When we started looking at places to live, most places seemed to have an open air concept where the living area and kitchen were open to the elements and the air conditioning was only in the bedrooms. The houses were really cool, and had it not felt like 100 degrees every day, that would have been great. But it just didn’t seem practical. We didn’t want to be somewhere where we couldn’t get motivated to leave the room. Every single time we left the hotel, even if just for 5 minutes, we would be drenched in sweat. Additionally, the options that we had to look at were all at least a 5-10 minute motorbike ride from town and me and Whitney didn’t want to have to depend on the guys for everything. And public transportation seemed to be nonexistent there. Lastly, the Wifi we encountered was less than stellar and it was hard to imagine ever getting anything done efficiently.

Bali vs Chiang Mai

This may sound like first world problems, but we started doing what we always do…comparing it to Thailand and everything we missed about Chiang Mai. And per the usual, it just didn’t hold a candle. We missed our favorite coffee shops and working spaces. We missed the delicious and cheap Thai food. We missed the ease of finding a monthly serviced apartment with modern amenities. And when we checked the weather in Chiang Mai and saw temperatures in the 50’s at night, all we wanted to do was get back to Chiang Mai! But our visas had been denied and that didn’t seem like an option. So we started considering just going back home. Back to the States. We were spending all of our time frantically running around hoping to find a reason to want to stay, but stressing because we were falling further behind in our work and we were missing out on really seeing and enjoying Bali. We didn’t want to go somewhere else only to find ourselves in the same situation as we did in Bali, wasting more time.
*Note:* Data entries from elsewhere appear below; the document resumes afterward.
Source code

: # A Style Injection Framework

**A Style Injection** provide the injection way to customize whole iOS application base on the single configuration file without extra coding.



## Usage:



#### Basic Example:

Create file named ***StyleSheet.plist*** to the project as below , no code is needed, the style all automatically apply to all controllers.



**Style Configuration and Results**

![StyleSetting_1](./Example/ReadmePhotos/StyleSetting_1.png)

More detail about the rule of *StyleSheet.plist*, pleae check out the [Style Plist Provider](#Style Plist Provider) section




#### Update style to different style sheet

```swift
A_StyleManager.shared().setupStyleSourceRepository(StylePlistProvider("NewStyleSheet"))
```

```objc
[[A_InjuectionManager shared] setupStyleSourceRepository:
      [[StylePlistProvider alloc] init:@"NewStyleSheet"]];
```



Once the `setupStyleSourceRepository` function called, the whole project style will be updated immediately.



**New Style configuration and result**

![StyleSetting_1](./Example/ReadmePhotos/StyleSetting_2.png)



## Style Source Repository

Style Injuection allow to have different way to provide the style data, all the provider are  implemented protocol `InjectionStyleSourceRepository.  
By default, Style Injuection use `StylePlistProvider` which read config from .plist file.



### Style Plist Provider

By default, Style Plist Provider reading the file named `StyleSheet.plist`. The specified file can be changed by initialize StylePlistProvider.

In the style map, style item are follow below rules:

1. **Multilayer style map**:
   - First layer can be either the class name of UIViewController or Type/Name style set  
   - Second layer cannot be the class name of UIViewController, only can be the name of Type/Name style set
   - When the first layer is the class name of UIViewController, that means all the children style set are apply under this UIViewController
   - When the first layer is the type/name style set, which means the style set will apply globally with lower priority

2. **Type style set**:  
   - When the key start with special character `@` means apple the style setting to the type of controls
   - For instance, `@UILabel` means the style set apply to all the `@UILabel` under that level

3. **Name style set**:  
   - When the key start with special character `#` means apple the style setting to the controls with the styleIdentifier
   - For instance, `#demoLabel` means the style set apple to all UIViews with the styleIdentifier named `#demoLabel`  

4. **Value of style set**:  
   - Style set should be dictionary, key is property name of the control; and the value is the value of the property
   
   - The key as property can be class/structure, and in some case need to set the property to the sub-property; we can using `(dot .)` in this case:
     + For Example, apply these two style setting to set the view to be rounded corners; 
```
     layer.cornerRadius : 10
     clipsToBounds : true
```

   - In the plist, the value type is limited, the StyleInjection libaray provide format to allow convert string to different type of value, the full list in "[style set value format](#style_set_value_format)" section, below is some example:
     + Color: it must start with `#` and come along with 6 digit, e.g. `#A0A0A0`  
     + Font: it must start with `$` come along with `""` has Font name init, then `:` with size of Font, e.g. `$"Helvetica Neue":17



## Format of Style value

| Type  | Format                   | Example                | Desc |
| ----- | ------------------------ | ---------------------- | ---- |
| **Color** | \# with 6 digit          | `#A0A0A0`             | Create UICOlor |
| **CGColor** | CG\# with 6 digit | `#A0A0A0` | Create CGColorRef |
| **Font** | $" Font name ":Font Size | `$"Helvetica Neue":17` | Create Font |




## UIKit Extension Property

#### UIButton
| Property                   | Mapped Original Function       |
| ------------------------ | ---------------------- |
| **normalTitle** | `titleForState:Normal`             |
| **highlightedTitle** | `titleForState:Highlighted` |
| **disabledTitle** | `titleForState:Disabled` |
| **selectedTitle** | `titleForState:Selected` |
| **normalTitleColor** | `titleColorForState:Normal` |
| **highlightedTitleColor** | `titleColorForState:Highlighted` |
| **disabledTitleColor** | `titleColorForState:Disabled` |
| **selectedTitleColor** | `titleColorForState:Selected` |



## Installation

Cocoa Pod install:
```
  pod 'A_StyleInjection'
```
And then I started seeing some posts in the Chiang Mai forums on Facebook of other digital nomads that had their visas denied too. I kept following and found that even though their visas had been denied, they still received their 30 days on arrival without a visa and didn’t have any trouble. When we heard that, we knew that was our ticket. We didn’t waste any time booking a flight from Bali to Chiang Mai, crossing our fingers the whole that they didn’t give us any trouble at immigration. When we made it to the other side, I can’t even explain the relief.

Fortunately we got into an apartment right on the first day and got our motorbike rentals for the month. Unfortunately, we woke up on day 2 incredibly sick. A sickness that left us in bed for the first week and we are still trying to recover from it. Eventually we will get to enjoy ourselves on this trip…right?! We have three weeks left on our visa and then we will be heading back to the States. That doesn’t mean our travels are over though. We have some exciting things to look forward to this year, including a little wedding planning of course 😉 We’ll keep you posted on what’s to come…


Commenting area

  1. Thankyou for sharing this. After exploring & living in India later this year, I was planning on working from Bali for a while as a digital nomad. Of course everyone has there own perspective on things, but this is not the first time I have heard that Bali is not the island people imagine, for a number of reasons. I have never been so I don’t have an opinion, however taking your experience into consideration, I will definetly consider a few different places to work from now! Thanks, Caroline Alice (&congratulations!)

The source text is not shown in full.